>>>
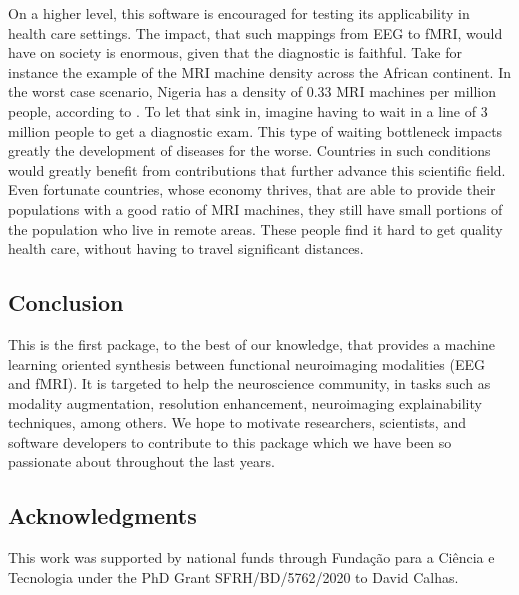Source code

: On a higher level, this software is encouraged for testing its applicability in health care settings. The impact, that such mappings from EEG to fMRI, would have on society is enormous, given that the diagnostic is faithful. Take for instance the example of the MRI machine density across the African continent. In the worst case scenario, Nigeria has a density of 0.33 MRI machines per million people, according to \cite{ogbole2018survey}. To let that sink in, imagine having to wait in a line of 3 million people to get a diagnostic exam. This type of waiting bottleneck impacts greatly the development of diseases for the worse. Countries in such conditions would greatly benefit from contributions that further advance this scientific field. Even fortunate countries, whose economy thrives, that are able to provide their populations with a good ratio of MRI machines, they still have small portions of the population who live in remote areas. These people find it hard to get quality health care, without having to travel significant distances.  

\subsection{Conclusion}\label{section:conclusion}

This is the first package, to the best of our knowledge, that provides a machine learning oriented synthesis between functional neuroimaging modalities (EEG and fMRI). It is targeted to help the neuroscience community, in tasks such as modality augmentation, resolution enhancement, neuroimaging explainability techniques, among others. We hope to motivate researchers, scientists, and software developers to contribute to this package which we have been so passionate about throughout the last years.


 \subsection{Acknowledgments}\label{section:acknowledgments}

This work was supported by national funds through Funda\c{c}\~ao para a Ci\^encia e Tecnologia under the PhD Grant SFRH/BD/5762/2020 to David Calhas.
<<<
> _Task objective_
Each line above should be printed again exactly, though the pictures should not be.

> _Exercise response_
Source code

: On a higher level, this software is encouraged for testing its applicability in health care settings. The impact, that such mappings from EEG to fMRI, would have on society is enormous, given that the diagnostic is faithful. Take for instance the example of the MRI machine density across the African continent. In the worst case scenario, Nigeria has a density of 0.33 MRI machines per million people, according to \cite{ogbole2018survey}. To let that sink in, imagine having to wait in a line of 3 million people to get a diagnostic exam. This type of waiting bottleneck impacts greatly the development of diseases for the worse. Countries in such conditions would greatly benefit from contributions that further advance this scientific field. Even fortunate countries, whose economy thrives, that are able to provide their populations with a good ratio of MRI machines, they still have small portions of the population who live in remote areas. These people find it hard to get quality health care, without having to travel significant distances.  

\subsection{Conclusion}\label{section:conclusion}

This is the first package, to the best of our knowledge, that provides a machine learning oriented synthesis between functional neuroimaging modalities (EEG and fMRI). It is targeted to help the neuroscience community, in tasks such as modality augmentation, resolution enhancement, neuroimaging explainability techniques, among others. We hope to motivate researchers, scientists, and software developers to contribute to this package which we have been so passionate about throughout the last years.


 \subsection{Acknowledgments}\label{section:acknowledgments}

This work was supported by national funds through Funda\c{c}\~ao para a Ci\^encia e Tecnologia under the PhD Grant SFRH/BD/5762/2020 to David Calhas.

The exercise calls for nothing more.